[Data under study — start]
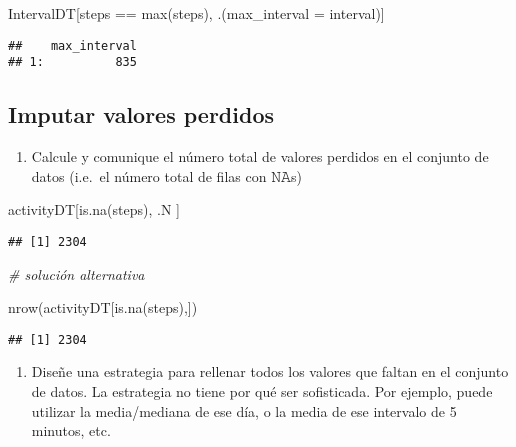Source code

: \documentclass[
]{article}
\newenvironment{Shaded}{\begin{snugshade}}{\end{snugshade}}
\newcommand{\AttributeTok}[1]{\textcolor[rgb]{0.77,0.63,0.00}{#1}}
\newcommand{\CommentTok}[1]{\textcolor[rgb]{0.56,0.35,0.01}{\textit{#1}}}
\newcommand{\FunctionTok}[1]{\textcolor[rgb]{0.00,0.00,0.00}{#1}}
\newcommand{\NormalTok}[1]{#1}
\newcommand{\SpecialCharTok}[1]{\textcolor[rgb]{0.00,0.00,0.00}{#1}}
\providecommand{\tightlist}{%
  \setlength{\itemsep}{0pt}\setlength{\parskip}{0pt}}
\begin{document}
\begin{Shaded}
\begin{Highlighting}[]
\NormalTok{IntervalDT[steps }\SpecialCharTok{==} \FunctionTok{max}\NormalTok{(steps), .(}\AttributeTok{max\_interval =}\NormalTok{ interval)]}
\end{Highlighting}
\end{Shaded}

\begin{verbatim}
##    max_interval
## 1:          835
\end{verbatim}

\hypertarget{imputar-valores-perdidos}{%
\subsection{Imputar valores perdidos}\label{imputar-valores-perdidos}}

\begin{enumerate}
\def\labelenumi{\arabic{enumi}.}
\tightlist
\item
  Calcule y comunique el número total de valores perdidos en el conjunto
  de datos (i.e.~el número total de filas con 𝙽𝙰s)
\end{enumerate}

\begin{Shaded}
\begin{Highlighting}[]
\NormalTok{activityDT[}\FunctionTok{is.na}\NormalTok{(steps), .N ]}
\end{Highlighting}
\end{Shaded}

\begin{verbatim}
## [1] 2304
\end{verbatim}

\begin{Shaded}
\begin{Highlighting}[]
 \CommentTok{\# solución alternativa}

\FunctionTok{nrow}\NormalTok{(activityDT[}\FunctionTok{is.na}\NormalTok{(steps),])}
\end{Highlighting}
\end{Shaded}

\begin{verbatim}
## [1] 2304
\end{verbatim}

\begin{enumerate}
\def\labelenumi{\arabic{enumi}.}
\setcounter{enumi}{1}
\tightlist
\item
  Diseñe una estrategia para rellenar todos los valores que faltan en el
  conjunto de datos. La estrategia no tiene por qué ser sofisticada. Por
  ejemplo, puede utilizar la media/mediana de ese día, o la media de ese
  intervalo de 5 minutos, etc.
\end{enumerate}
\end{document}
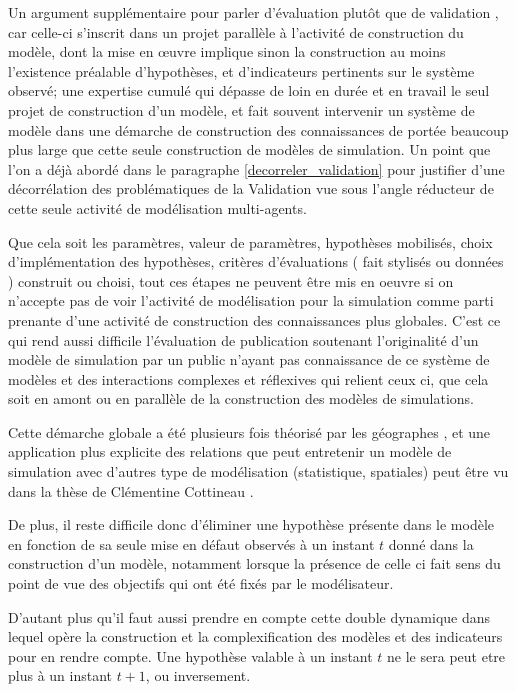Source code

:Un argument supplémentaire pour parler d'évaluation plutôt que de validation \autocite{Amblard2006}, car celle-ci s'inscrit dans un projet parallèle à l'activité de construction du modèle, dont la mise en œuvre implique sinon la construction au moins l'existence préalable d'hypothèses, et d'indicateurs pertinents sur le système observé; une expertise cumulé qui dépasse de loin en durée et en travail le seul projet de construction d'un modèle, et fait souvent intervenir un système de modèle dans une démarche de construction des connaissances de portée beaucoup plus large que cette seule construction de modèles de simulation. Un point que l'on a déjà abordé dans le paragraphe \ref{decorreler_validation} pour justifier d'une décorrélation des problématiques de la Validation vue sous l'angle réducteur de cette seule activité de modélisation multi-agents.


Que cela soit les paramètres, valeur de paramètres, hypothèses mobilisés, choix d'implémentation des hypothèses, critères d'évaluations ( fait stylisés ou données ) construit ou choisi, tout ces étapes ne peuvent être mis en oeuvre si on n'accepte pas de voir l'activité de modélisation pour la simulation comme parti prenante d'une activité de construction des connaissances plus globales. C'est ce qui rend aussi difficile l'évaluation de publication soutenant l'originalité d'un modèle de simulation par un public n'ayant pas connaissance de ce système de modèles et des interactions complexes et réflexives qui relient ceux ci, que cela soit en amont ou en parallèle de la construction des modèles de simulations.

Cette démarche globale a été plusieurs fois théorisé par les géographes \autocites{Besse2000, Sanders2000, Mathian2014}, et une application plus explicite des relations que peut entretenir un modèle de simulation avec d'autres type de modélisation (statistique, spatiales) peut être vu dans la thèse de Clémentine Cottineau \autocite{Cottineau2014a, Cottineau2014b}. 

De plus, il reste difficile donc d'éliminer une hypothèse présente dans le modèle en fonction de sa seule mise en défaut observés à un instant $t$ donné dans la construction d'un modèle, notamment lorsque la présence de celle ci fait sens du point de vue des objectifs qui ont été fixés par le modélisateur. 

D'autant plus qu'il faut aussi prendre en compte cette double dynamique dans lequel opère la construction et la complexification des modèles et des indicateurs pour en rendre compte. Une hypothèse valable à un instant $t$ ne le sera peut etre plus à un instant $t + 1$, ou inversement. 

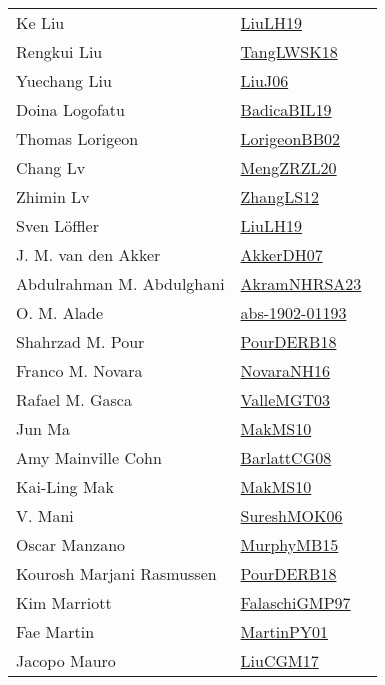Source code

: {\begin{longtable}{p{4cm}p{20cm}}
Ke Liu & \href{works/LiuLH19.pdf}{LiuLH19}~\cite{LiuLH19}\\
Rengkui Liu & \href{works/TangLWSK18.pdf}{TangLWSK18}~\cite{TangLWSK18}\\
Yuechang Liu & \href{works/LiuJ06.pdf}{LiuJ06}~\cite{LiuJ06}\\
Doina Logofatu & \href{works/BadicaBIL19.pdf}{BadicaBIL19}~\cite{BadicaBIL19}\\
Thomas Lorigeon & \href{}{LorigeonBB02}~\cite{LorigeonBB02}\\
Chang Lv & \href{works/MengZRZL20.pdf}{MengZRZL20}~\cite{MengZRZL20}\\
Zhimin Lv & \href{works/ZhangLS12.pdf}{ZhangLS12}~\cite{ZhangLS12}\\
Sven L{\"{o}}ffler & \href{works/LiuLH19.pdf}{LiuLH19}~\cite{LiuLH19}\\
J. M. van den Akker & \href{works/AkkerDH07.pdf}{AkkerDH07}~\cite{AkkerDH07}\\
Abdulrahman M. Abdulghani & \href{works/AkramNHRSA23.pdf}{AkramNHRSA23}~\cite{AkramNHRSA23}\\
O. M. Alade & \href{works/abs-1902-01193.pdf}{abs-1902-01193}~\cite{abs-1902-01193}\\
Shahrzad M. Pour & \href{works/PourDERB18.pdf}{PourDERB18}~\cite{PourDERB18}\\
Franco M. Novara & \href{works/NovaraNH16.pdf}{NovaraNH16}~\cite{NovaraNH16}\\
Rafael M. Gasca & \href{works/ValleMGT03.pdf}{ValleMGT03}~\cite{ValleMGT03}\\
Jun Ma & \href{works/MakMS10.pdf}{MakMS10}~\cite{MakMS10}\\
Amy Mainville Cohn & \href{works/BarlattCG08.pdf}{BarlattCG08}~\cite{BarlattCG08}\\
Kai{-}Ling Mak & \href{works/MakMS10.pdf}{MakMS10}~\cite{MakMS10}\\
V. Mani & \href{}{SureshMOK06}~\cite{SureshMOK06}\\
Oscar Manzano & \href{works/MurphyMB15.pdf}{MurphyMB15}~\cite{MurphyMB15}\\
Kourosh Marjani Rasmussen & \href{works/PourDERB18.pdf}{PourDERB18}~\cite{PourDERB18}\\
Kim Marriott & \href{works/FalaschiGMP97.pdf}{FalaschiGMP97}~\cite{FalaschiGMP97}\\
Fae Martin & \href{works/MartinPY01.pdf}{MartinPY01}~\cite{MartinPY01}\\
Jacopo Mauro & \href{works/LiuCGM17.pdf}{LiuCGM17}~\cite{LiuCGM17}\\

\end{longtable}}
[Data under study — finish]
Where a line of the records contains the word "CommentTok", copy that line.

\newcommand{\CommentTok}[1]{\textcolor[rgb]{0.56,0.35,0.01}{\textit{#1}}}
 \CommentTok{\# solución alternativa}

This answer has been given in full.